Work request
Exact repetition of the data below is required.

(Records from a data source)
++++++++++++++++++++

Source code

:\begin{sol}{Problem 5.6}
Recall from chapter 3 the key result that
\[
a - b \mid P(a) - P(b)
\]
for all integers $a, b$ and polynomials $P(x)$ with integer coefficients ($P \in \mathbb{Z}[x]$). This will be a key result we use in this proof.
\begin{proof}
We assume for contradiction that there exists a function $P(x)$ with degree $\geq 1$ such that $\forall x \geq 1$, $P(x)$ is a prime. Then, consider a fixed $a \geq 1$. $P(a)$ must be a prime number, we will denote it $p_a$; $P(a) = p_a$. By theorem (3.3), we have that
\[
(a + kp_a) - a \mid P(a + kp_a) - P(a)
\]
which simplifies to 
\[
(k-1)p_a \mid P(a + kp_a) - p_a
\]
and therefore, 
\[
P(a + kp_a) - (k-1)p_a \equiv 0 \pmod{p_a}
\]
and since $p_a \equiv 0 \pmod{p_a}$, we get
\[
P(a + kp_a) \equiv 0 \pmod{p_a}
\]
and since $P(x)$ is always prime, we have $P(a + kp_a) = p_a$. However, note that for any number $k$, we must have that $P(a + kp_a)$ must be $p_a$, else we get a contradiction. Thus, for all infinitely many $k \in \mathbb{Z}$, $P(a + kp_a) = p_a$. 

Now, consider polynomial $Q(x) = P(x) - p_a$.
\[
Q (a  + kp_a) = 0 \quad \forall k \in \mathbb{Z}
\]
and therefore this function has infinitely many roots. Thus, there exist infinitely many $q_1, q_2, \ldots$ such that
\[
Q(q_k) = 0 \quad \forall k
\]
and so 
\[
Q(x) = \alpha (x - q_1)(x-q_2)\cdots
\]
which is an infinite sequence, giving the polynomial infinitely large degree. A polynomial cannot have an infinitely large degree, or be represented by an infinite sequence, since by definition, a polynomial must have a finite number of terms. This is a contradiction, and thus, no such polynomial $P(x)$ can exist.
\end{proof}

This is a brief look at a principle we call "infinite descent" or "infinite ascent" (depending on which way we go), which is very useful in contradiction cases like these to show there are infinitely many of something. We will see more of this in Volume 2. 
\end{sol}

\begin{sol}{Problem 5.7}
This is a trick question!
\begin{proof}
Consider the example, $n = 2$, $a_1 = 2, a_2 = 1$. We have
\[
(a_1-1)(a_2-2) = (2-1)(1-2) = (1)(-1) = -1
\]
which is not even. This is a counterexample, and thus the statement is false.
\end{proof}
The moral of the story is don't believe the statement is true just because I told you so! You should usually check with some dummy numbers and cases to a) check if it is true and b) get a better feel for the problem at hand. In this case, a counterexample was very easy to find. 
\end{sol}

++++++++++++++++++++

Result for this exercise
Source code

:\begin{sol}{Problem 5.6}
Recall from chapter 3 the key result that
\[
a - b \mid P(a) - P(b)
\]
for all integers $a, b$ and polynomials $P(x)$ with integer coefficients ($P \in \mathbb{Z}[x]$). This will be a key result we use in this proof.
\begin{proof}
We assume for contradiction that there exists a function $P(x)$ with degree $\geq 1$ such that $\forall x \geq 1$, $P(x)$ is a prime. Then, consider a fixed $a \geq 1$. $P(a)$ must be a prime number, we will denote it $p_a$; $P(a) = p_a$. By theorem (3.3), we have that
\[
(a + kp_a) - a \mid P(a + kp_a) - P(a)
\]
which simplifies to 
\[
(k-1)p_a \mid P(a + kp_a) - p_a
\]
and therefore, 
\[
P(a + kp_a) - (k-1)p_a \equiv 0 \pmod{p_a}
\]
and since $p_a \equiv 0 \pmod{p_a}$, we get
\[
P(a + kp_a) \equiv 0 \pmod{p_a}
\]
and since $P(x)$ is always prime, we have $P(a + kp_a) = p_a$. However, note that for any number $k$, we must have that $P(a + kp_a)$ must be $p_a$, else we get a contradiction. Thus, for all infinitely many $k \in \mathbb{Z}$, $P(a + kp_a) = p_a$. 

Now, consider polynomial $Q(x) = P(x) - p_a$.
\[
Q (a  + kp_a) = 0 \quad \forall k \in \mathbb{Z}
\]
and therefore this function has infinitely many roots. Thus, there exist infinitely many $q_1, q_2, \ldots$ such that
\[
Q(q_k) = 0 \quad \forall k
\]
and so 
\[
Q(x) = \alpha (x - q_1)(x-q_2)\cdots
\]
which is an infinite sequence, giving the polynomial infinitely large degree. A polynomial cannot have an infinitely large degree, or be represented by an infinite sequence, since by definition, a polynomial must have a finite number of terms. This is a contradiction, and thus, no such polynomial $P(x)$ can exist.
\end{proof}

This is a brief look at a principle we call "infinite descent" or "infinite ascent" (depending on which way we go), which is very useful in contradiction cases like these to show there are infinitely many of something. We will see more of this in Volume 2. 
\end{sol}

\begin{sol}{Problem 5.7}
This is a trick question!
\begin{proof}
Consider the example, $n = 2$, $a_1 = 2, a_2 = 1$. We have
\[
(a_1-1)(a_2-2) = (2-1)(1-2) = (1)(-1) = -1
\]
which is not even. This is a counterexample, and thus the statement is false.
\end{proof}
The moral of the story is don't believe the statement is true just because I told you so! You should usually check with some dummy numbers and cases to a) check if it is true and b) get a better feel for the problem at hand. In this case, a counterexample was very easy to find. 
\end{sol}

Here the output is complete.